To analyse the VAERS data, the Language and Environment for Statistical Computing, R was used. VAERS data is available for download[11] in three separate comma-separated values (csv) files representing i) general data for each report; ii) the reported AEs or ‘symptoms’, and iii) vaccine data including vaccine manufacturer and lot number, for each report. VAERS data is updated weekly. Upon report of (an) adverse event(s), a VAERS ID number is provided to preserve confidentiality, and a detailed description of the AEs are transcribed along with the individual’s age, residence by state, past medical history, allergies and gender and many other demographic details. In addition, the vaccine lot number, place of vaccination and manufacturer details are meant to be included in the report.

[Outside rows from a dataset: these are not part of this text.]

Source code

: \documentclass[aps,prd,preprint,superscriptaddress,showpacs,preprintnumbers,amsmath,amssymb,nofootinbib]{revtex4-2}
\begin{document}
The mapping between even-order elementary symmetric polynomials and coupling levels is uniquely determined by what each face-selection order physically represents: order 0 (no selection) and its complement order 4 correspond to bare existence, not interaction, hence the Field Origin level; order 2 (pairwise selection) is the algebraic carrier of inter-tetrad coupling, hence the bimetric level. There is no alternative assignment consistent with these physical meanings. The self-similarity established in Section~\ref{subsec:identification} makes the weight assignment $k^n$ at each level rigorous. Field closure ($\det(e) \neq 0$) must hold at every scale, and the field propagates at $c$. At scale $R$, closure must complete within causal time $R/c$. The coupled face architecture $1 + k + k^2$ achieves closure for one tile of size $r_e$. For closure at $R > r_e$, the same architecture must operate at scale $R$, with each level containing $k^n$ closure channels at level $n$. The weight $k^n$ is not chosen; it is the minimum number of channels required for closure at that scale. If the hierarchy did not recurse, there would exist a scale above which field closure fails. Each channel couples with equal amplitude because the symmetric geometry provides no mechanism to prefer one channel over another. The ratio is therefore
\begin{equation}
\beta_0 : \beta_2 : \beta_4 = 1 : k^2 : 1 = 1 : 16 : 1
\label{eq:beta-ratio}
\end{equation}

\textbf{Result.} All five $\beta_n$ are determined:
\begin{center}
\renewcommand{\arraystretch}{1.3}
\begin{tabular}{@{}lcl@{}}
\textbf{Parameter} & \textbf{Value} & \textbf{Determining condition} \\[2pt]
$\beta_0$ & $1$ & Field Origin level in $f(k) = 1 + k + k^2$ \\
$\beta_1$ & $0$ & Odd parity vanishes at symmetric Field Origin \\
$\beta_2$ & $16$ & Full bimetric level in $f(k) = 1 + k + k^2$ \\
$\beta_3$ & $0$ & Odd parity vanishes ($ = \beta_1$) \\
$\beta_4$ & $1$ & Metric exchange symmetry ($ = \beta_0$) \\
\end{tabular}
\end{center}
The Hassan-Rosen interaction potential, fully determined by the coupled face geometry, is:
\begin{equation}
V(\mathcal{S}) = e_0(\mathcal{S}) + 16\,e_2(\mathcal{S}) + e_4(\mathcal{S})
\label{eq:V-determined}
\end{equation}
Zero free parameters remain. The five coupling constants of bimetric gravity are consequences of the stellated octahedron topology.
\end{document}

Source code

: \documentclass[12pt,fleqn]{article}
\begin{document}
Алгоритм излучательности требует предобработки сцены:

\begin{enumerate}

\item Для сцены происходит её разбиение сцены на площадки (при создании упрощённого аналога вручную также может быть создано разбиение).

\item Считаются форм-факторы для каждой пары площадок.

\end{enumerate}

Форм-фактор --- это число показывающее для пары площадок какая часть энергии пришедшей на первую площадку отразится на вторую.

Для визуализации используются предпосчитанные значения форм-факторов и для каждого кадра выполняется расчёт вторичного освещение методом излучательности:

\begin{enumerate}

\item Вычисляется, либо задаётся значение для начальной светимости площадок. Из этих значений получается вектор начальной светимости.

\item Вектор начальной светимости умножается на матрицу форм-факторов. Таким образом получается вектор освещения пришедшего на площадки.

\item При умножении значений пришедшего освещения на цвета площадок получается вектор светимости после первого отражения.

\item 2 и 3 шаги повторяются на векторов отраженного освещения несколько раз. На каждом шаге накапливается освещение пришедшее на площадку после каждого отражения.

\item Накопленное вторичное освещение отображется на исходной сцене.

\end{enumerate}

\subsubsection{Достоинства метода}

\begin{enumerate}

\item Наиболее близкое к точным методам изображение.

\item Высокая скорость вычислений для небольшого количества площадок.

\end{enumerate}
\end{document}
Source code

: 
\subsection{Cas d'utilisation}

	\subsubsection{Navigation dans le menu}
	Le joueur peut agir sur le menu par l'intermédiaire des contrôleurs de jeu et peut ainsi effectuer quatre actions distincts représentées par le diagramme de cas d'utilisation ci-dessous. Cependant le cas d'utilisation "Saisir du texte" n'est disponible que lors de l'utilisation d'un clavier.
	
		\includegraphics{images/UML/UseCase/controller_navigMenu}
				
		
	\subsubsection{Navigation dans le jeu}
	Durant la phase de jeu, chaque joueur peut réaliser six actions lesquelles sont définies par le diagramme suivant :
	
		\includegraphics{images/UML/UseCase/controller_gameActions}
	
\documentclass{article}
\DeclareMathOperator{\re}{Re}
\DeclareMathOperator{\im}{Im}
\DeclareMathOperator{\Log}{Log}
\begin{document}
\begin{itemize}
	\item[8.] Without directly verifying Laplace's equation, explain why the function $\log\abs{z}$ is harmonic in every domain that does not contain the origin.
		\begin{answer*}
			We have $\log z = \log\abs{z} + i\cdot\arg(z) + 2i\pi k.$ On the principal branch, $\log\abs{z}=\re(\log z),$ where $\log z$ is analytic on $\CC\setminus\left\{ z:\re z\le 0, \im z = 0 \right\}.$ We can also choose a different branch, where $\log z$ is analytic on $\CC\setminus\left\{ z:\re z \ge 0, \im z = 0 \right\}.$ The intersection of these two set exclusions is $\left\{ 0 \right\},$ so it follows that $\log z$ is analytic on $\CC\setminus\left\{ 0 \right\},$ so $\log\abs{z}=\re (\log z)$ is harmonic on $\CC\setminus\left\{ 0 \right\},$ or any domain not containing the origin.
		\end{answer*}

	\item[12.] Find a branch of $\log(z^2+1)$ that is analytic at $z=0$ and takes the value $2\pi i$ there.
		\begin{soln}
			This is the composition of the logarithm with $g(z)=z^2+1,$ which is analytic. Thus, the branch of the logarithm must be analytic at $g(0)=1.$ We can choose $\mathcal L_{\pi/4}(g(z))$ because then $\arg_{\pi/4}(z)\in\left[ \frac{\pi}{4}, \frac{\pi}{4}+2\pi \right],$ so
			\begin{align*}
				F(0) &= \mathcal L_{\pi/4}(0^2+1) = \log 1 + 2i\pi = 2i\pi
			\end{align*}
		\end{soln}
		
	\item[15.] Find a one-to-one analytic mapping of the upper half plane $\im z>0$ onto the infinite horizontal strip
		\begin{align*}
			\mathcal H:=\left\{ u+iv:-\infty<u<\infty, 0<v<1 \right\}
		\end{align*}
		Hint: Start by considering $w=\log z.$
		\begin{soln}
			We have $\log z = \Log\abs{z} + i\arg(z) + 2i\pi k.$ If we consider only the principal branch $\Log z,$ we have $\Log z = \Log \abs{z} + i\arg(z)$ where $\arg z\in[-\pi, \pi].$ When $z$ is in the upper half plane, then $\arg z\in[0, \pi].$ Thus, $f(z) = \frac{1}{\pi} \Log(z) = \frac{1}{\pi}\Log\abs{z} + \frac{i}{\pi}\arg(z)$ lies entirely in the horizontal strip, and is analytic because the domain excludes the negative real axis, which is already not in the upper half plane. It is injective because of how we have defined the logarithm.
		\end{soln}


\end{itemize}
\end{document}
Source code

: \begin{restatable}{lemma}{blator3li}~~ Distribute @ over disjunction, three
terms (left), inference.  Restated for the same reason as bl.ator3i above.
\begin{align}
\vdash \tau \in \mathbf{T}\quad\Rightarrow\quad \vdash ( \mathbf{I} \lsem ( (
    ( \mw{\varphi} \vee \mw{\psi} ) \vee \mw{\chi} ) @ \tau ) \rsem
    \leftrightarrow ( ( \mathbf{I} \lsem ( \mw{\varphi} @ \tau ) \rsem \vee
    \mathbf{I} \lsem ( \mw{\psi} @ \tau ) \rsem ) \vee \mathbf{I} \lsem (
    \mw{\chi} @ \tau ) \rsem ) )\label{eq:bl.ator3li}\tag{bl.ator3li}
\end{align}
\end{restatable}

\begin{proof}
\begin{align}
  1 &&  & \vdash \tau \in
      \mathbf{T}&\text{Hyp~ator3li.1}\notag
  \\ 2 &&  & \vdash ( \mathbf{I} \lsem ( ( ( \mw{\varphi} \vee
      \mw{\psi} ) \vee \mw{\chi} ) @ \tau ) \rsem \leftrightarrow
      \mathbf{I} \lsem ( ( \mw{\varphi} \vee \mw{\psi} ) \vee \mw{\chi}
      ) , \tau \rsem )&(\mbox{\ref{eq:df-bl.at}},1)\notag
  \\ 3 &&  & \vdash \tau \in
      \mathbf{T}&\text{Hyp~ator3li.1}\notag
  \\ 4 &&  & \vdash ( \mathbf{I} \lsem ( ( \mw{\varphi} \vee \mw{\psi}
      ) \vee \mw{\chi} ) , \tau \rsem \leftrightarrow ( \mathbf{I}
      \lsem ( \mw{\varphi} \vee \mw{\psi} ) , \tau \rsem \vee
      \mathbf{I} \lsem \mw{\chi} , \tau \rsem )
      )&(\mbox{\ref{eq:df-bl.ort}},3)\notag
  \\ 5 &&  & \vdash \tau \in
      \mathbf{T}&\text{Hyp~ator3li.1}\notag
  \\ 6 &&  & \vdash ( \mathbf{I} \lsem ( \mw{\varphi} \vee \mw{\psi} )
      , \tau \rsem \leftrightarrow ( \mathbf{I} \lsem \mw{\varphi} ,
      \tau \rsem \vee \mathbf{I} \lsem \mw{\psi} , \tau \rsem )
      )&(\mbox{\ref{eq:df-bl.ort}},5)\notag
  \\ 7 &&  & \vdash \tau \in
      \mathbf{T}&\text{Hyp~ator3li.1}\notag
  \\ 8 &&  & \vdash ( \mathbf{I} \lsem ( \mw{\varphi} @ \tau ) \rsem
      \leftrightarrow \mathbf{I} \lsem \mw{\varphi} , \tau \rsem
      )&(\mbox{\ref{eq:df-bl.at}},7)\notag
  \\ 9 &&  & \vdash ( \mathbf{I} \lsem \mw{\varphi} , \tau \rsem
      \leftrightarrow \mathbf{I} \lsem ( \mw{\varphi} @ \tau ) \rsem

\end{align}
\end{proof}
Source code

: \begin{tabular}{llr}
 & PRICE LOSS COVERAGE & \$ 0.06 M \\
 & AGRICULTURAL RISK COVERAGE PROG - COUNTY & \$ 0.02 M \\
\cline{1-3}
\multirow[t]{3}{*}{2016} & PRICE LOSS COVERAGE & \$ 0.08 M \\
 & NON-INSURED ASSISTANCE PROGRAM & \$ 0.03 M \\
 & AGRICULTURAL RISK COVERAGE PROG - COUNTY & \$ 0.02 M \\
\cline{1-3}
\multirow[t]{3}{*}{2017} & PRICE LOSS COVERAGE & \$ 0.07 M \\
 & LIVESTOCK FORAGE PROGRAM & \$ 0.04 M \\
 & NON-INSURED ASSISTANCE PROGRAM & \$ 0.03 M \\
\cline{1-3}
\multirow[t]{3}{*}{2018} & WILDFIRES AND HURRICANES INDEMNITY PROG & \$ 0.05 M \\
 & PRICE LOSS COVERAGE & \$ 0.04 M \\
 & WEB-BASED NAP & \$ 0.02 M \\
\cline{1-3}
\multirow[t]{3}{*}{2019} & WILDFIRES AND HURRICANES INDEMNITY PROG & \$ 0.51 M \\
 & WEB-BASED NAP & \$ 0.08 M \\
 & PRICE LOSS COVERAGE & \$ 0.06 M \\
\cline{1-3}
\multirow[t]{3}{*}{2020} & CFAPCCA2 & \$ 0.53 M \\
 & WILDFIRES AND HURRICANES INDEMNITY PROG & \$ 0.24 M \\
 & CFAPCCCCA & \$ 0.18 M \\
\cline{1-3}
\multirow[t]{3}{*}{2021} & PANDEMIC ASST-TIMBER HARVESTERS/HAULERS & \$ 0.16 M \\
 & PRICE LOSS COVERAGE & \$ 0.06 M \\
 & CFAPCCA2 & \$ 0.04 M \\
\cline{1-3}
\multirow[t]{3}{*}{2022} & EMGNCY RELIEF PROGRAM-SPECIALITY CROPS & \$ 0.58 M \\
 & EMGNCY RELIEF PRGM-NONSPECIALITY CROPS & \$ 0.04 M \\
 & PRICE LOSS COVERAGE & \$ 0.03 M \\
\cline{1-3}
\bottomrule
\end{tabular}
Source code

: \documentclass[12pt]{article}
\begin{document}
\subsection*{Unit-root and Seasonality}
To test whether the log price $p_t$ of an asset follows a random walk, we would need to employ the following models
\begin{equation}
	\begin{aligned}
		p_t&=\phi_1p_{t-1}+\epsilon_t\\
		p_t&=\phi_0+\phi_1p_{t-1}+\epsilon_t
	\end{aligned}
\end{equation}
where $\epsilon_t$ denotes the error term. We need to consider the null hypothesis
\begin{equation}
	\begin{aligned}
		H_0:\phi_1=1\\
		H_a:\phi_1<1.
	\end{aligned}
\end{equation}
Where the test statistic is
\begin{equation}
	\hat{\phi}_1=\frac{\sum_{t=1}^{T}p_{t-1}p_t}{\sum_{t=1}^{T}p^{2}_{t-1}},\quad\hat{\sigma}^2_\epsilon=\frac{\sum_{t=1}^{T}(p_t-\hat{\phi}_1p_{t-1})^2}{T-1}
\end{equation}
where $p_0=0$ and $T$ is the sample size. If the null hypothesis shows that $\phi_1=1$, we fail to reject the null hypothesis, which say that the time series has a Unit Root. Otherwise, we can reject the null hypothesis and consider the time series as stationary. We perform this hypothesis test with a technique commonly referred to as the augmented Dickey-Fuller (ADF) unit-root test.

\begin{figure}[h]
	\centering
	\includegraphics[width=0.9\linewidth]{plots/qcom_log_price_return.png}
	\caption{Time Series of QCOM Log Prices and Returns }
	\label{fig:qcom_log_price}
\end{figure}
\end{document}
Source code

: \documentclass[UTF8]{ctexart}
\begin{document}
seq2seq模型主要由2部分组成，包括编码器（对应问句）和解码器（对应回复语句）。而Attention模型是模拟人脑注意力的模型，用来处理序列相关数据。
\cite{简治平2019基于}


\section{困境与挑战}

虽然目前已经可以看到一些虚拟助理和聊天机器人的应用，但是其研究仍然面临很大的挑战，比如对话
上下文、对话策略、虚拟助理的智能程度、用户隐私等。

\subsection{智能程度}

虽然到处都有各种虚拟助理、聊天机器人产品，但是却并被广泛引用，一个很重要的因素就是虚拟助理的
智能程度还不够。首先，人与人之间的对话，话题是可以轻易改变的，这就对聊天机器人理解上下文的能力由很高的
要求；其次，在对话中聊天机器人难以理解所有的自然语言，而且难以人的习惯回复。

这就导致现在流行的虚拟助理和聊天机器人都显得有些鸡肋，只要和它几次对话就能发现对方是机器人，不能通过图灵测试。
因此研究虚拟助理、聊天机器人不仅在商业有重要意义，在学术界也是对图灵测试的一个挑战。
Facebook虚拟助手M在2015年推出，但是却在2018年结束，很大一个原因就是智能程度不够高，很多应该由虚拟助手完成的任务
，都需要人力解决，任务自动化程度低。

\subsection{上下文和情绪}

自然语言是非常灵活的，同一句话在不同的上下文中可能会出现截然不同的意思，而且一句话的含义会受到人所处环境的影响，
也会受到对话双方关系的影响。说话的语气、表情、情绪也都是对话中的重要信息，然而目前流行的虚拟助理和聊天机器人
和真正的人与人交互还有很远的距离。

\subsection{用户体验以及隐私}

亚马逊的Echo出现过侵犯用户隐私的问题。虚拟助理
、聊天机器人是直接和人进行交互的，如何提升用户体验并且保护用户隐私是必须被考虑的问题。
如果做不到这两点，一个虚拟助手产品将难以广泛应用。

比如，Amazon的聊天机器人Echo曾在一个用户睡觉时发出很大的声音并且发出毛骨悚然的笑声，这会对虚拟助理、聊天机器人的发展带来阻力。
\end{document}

In order to optimize the input variables for analysis, the three files were merged according to VAERS ID: a linking variable present in all three files. The merged data set comprises data collected pertaining to all VAERS reported AEs associated with BNT162b2, mRNA-1273, and Ad26.COV2.S products.

The merged data set was sorted according to vaccine type (data reported only in the context of COVID-19 products) and relevant variables were sorted according to ascending VAERS ID. A data subset including only reports of myocarditis was created by keyword search according to MedDRA nomenclature.[12],[13] Supplementary Table 1 shows the MedDRA codes used as key words.[14] [92] The myocarditis data subset was filtered to only include hospital-associated cases (myocarditis requiring hospitalization includes only reports where hospitalization was indicated (HOSPITAL == “Y”).  Diagnostic markers for clinical (as opposed to subclinical) myocarditis including troponin Increases (cTnE), chest pain (CP), cardiac imaging procedure abnormal (CI), electrocardiogram ST segment elevation (STE) and abnormal C-reactive protein (CRP) levels were isolated and compared in the context of the myocarditis reports using age and gender stratification.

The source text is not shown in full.